Weekly SIPs in mutual - should you opt for them

Weekly SIPs in mutual funds – Should you opt for them?

Systematic Investment Plan (SIP) in mutual fund investments are preferred by investors due to its many benefits ranging from cultivating the discipline of regular investments to averaging the cost per unit. They are considered the most effective form of mutual fund investment. SIPs are automatically deducted as per the predetermined limit since these are linked to the investor’s bank account. SIP investments are mostly set to a default of one month, which means the amount of investment is deducted every month.

Most investors prefer monthly SIPs for their investment portfolio.

Did you know, SIPs need not be restricted to a month and these can also be weekly or fortnightly?  This means, instead of a monthly investment, an investor can invest every 7 or 15 days. This brings us to the question, should an investor choose a weekly or monthly SIP investment? To answer this, let’s deep dive into the concept of Weekly SIPs and understand how they work. 

What is a SIP?

A SIP allows investors to regularly invest a fixed amount, as small as Rs 100, in a mutual fund. Investors can choose the regularity of investment–like, weekly, monthly, quarterly, or annually. 

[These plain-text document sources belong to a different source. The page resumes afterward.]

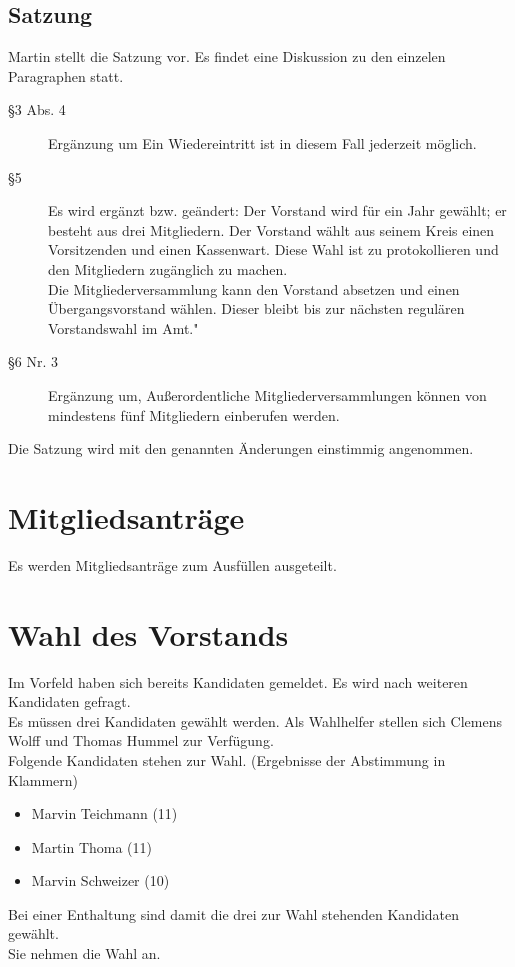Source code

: \documentclass[a4paper,12pt,oneside]{scrartcl} %
\begin{document}
\subsection*{Satzung}
Martin stellt die Satzung vor. Es findet eine Diskussion zu den einzelen Paragraphen statt.
\begin{description}
\item[§3 Abs. 4]Ergänzung um \glqq Ein Wiedereintritt ist in diesem Fall jederzeit möglich.\grqq\ 
\item[§5]Es wird ergänzt bzw. geändert: \glqq Der Vorstand wird für ein Jahr gewählt; er besteht aus drei Mitgliedern. Der Vorstand wählt aus seinem Kreis einen Vorsitzenden und einen Kassenwart. Diese Wahl ist zu protokollieren und den Mitgliedern zugänglich zu machen.\grqq\ \\
\glqq Die Mitgliederversammlung kann den Vorstand absetzen und einen Übergangsvorstand wählen. Dieser bleibt bis zur nächsten regulären Vorstandswahl im Amt."
\item[§6 Nr. 3]Ergänzung um, \glqq Außerordentliche Mitgliederversammlungen können von mindestens fünf Mitgliedern einberufen werden.\grqq
\end{description} 
Die Satzung wird mit den genannten Änderungen einstimmig angenommen.

\section{Mitgliedsanträge}
Es werden Mitgliedsanträge zum Ausfüllen ausgeteilt.
\section{Wahl des Vorstands}
Im Vorfeld haben sich bereits Kandidaten gemeldet. Es wird nach weiteren Kandidaten gefragt.\\

Es müssen drei Kandidaten gewählt werden. Als Wahlhelfer stellen sich Clemens Wolff und Thomas Hummel zur Verfügung.\\
Folgende Kandidaten stehen zur Wahl. (Ergebnisse der Abstimmung in Klammern)
\begin{itemize}
\item Marvin Teichmann (11)
\item Martin Thoma (11)
\item Marvin Schweizer (10)
\end{itemize}
Bei einer Enthaltung sind damit die drei zur Wahl stehenden Kandidaten gewählt.\\
Sie nehmen die Wahl an.
\end{document}
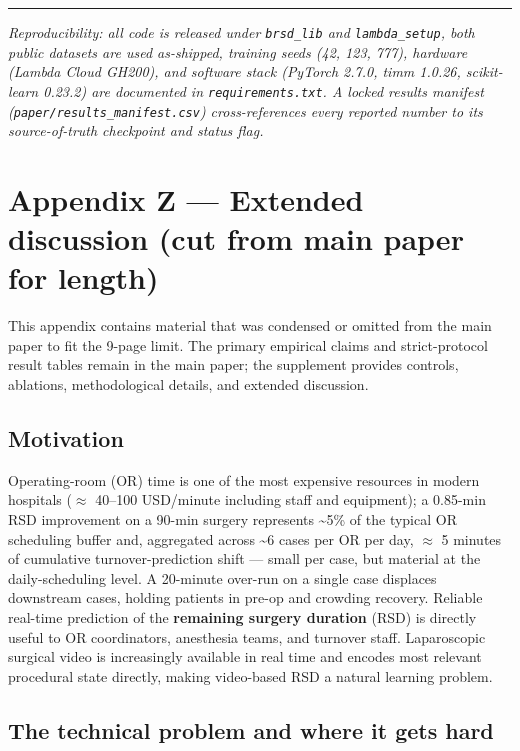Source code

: \begin{center}\rule{0.5\linewidth}{0.5pt}\end{center}

\emph{Reproducibility: all code is released under \texttt{brsd\_lib} and
\texttt{lambda\_setup}, both public datasets are used as-shipped,
training seeds (42, 123, 777), hardware (Lambda Cloud GH200), and
software stack (PyTorch 2.7.0, timm 1.0.26, scikit-learn 0.23.2) are
documented in \texttt{requirements.txt}. A locked results manifest
(\texttt{paper/results\_manifest.csv}) cross-references every reported
number to its source-of-truth checkpoint and status flag.}

\section{Appendix Z --- Extended discussion (cut from main paper for length)}\label{appendix-z-extended-discussion-cut-from-main-paper-for-length}

This appendix contains material that was condensed or omitted from the
main paper to fit the 9-page limit. The primary empirical claims and
strict-protocol result tables remain in the main paper; the supplement
provides controls, ablations, methodological details, and extended
discussion.

\subsection{Motivation}\label{motivation}

Operating-room (OR) time is one of the most expensive resources in
modern hospitals ($\approx$ 40--100 USD/minute including staff and equipment); a
0.85-min RSD improvement on a 90-min surgery represents
\textasciitilde5\% of the typical OR scheduling buffer and, aggregated
across \textasciitilde6 cases per OR per day, $\approx$ 5 minutes of cumulative
turnover-prediction shift --- small per case, but material at the
daily-scheduling level. A 20-minute over-run on a single case displaces
downstream cases, holding patients in pre-op and crowding recovery.
Reliable real-time prediction of the \textbf{remaining surgery duration}
(RSD) is directly useful to OR coordinators, anesthesia teams, and
turnover staff. Laparoscopic surgical video is increasingly available in
real time and encodes most relevant procedural state directly, making
video-based RSD a natural learning problem.

\subsection{The technical problem and where it gets
hard}\label{the-technical-problem-and-where-it-gets-hard}

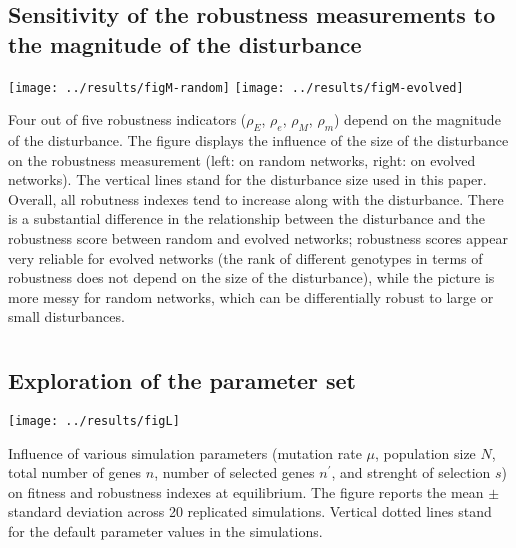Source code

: \documentclass[a4paper]{article}
\newcommand{\earlyenv}{{\rho_E}}
\newcommand{\lateenv}{{\rho_e}}
\newcommand{\earlymut}{{\rho_M}}
\newcommand{\latemut}{{\rho_m}}
\begin{document}
\begin{appendices}
    \subsection*{Sensitivity of the robustness measurements to the magnitude of the disturbance}

	\texttt{[image: ../results/figM-random]} \texttt{[image: ../results/figM-evolved]}
	
	Four out of five robustness indicators ($\earlyenv$, $\lateenv$, $\earlymut$, $\latemut$) depend on the magnitude of the disturbance. The figure displays the influence of the size of the disturbance on the robustness measurement (left: on random networks, right: on evolved networks). The vertical lines stand for the disturbance size used in this paper. Overall, all robutness indexes tend to increase along with the disturbance. There is a substantial difference in the relationship between the disturbance and the robustness score between random and evolved networks; robustness scores appear very reliable for evolved networks (the rank of different genotypes in terms of robustness does not depend on the size of the disturbance), while the picture is more messy for random networks, which can be differentially robust to large or small disturbances. 


  \clearpage
  \section{}
    \label{supp:explo}
    \subsection*{Exploration of the parameter set}
	\begin{center}
	\texttt{[image: ../results/figL]} 
	\end{center}
	
	Influence of various simulation parameters (mutation rate $\mu$, population size $N$, total number of genes $n$, number of selected genes $n^\prime$, and strenght of selection $s$) on fitness and robustness indexes at equilibrium. The figure reports the mean $\pm$ standard deviation across 20 replicated simulations. Vertical dotted lines stand for the default parameter values in the simulations. 




\end{appendices}
\end{document}
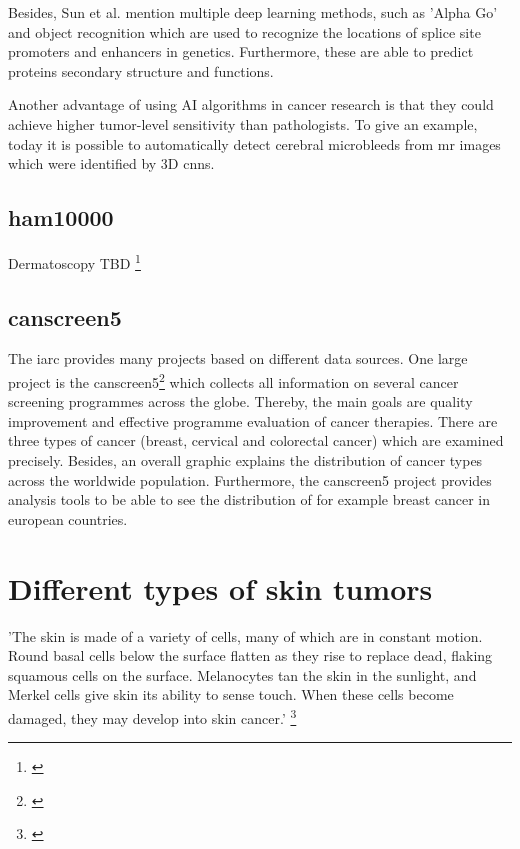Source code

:Besides, Sun et al. mention multiple deep learning methods, such as 'Alpha Go' and object recognition which are used to recognize the locations of splice site promoters and enhancers in genetics. Furthermore, these are able to predict proteins secondary structure and functions.

Another advantage of using AI algorithms in cancer research is that they could achieve higher tumor-level sensitivity than pathologists. To give an example, today it is possible to automatically detect cerebral microbleeds from \ac{mr} images which were identified by 3D \ac{cnn}s.

\subsection{\ac{ham10000}}
Dermatoscopy TBD 
\footnote{\cite{ham10000}}

\subsection{\ac{canscreen5}}

The \ac{iarc} provides many projects based on different data sources. One large project is the \ac{canscreen5}\footnote{\cite{iarc_canscreen5_project}} which collects all information on several cancer screening programmes across the globe. Thereby, the main goals are quality improvement and effective programme evaluation of cancer therapies. There are three types of cancer (breast, cervical and colorectal cancer) which are examined precisely. Besides, an overall graphic explains the distribution of cancer types across the worldwide population. Furthermore, the \ac{canscreen5} project provides analysis tools to be able to see the distribution of for example breast cancer in european countries.  

\section{Different types of skin tumors}

'The skin is made of a variety of cells, many of which are in constant motion. Round basal cells below the surface flatten as they rise to replace dead, flaking squamous cells on the surface. Melanocytes tan the skin in the sunlight, and Merkel cells give skin its ability to sense touch. When these cells become damaged, they may develop into skin cancer.' \footnote{\cite{skin_cancer_types}}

A SIP should not be confused to be a synonym for a mutual fund. A SIP acts as a tool to invest in mutual fund schemes regularly. It helps investors to stagger the investment amount over a period. Customized SIPs come in the form of weekly, bi-weekly, or fortnightly or even daily formats. In the next section, we will discuss the benefits of Weekly SIP.

Benefits of a Weekly SIP

Some of the key benefits that you can avail yourself from a weekly SIP are:

  • In general, SIP lets investors participate in the stock market without worrying about actively timing them. As weekly SIPs are more frequent they help investors to reduce the risk from market timing 
  • As weekly SIPs involve lesser amounts of outgo, it may be easier for the investor to maintain his/her investments.
  • Weekly SIPs may help self-employed and those not receiving a regular income like the salaried start investing with smaller weekly amounts.
  • Frequent SIPs can help you build up the discipline of investing. 
  • Every time an investor uses SIP to invest in a mutual fund scheme, he/she purchases some fund units which are determined as per the amount invested. SIP helps investors to benefit from bullish and also bearish market movements. For instance, when the markets are not performing well, an investor can purchase additional fund units with the same amount of money. On the other hand, he/she can purchase fewer units when the markets are on an upswing. 
  • Frequent purchases can help you get better rupee cost averaging.  
  • Since the investment happens frequently within a short period, investors can accumulate more units when the market is down and vice versa.
  • Weekly SIPs are flexible, in that an investor can pause these at any time. Also, investors can redeem their investment, provided there is no lock-in period set by the fund house.

Drawbacks of a Weekly SIP

Here are some of the disadvantages of weekly SIP that investors must take note of:

  • Investors could find it difficult to constantly track and manage their cash flow. This is primarily because the format demands weekly investment and investors must have enough liquid cash for the same.
  • Another disadvantage of weekly SIP is short-term fluctuation. This could distract investors from their end goal.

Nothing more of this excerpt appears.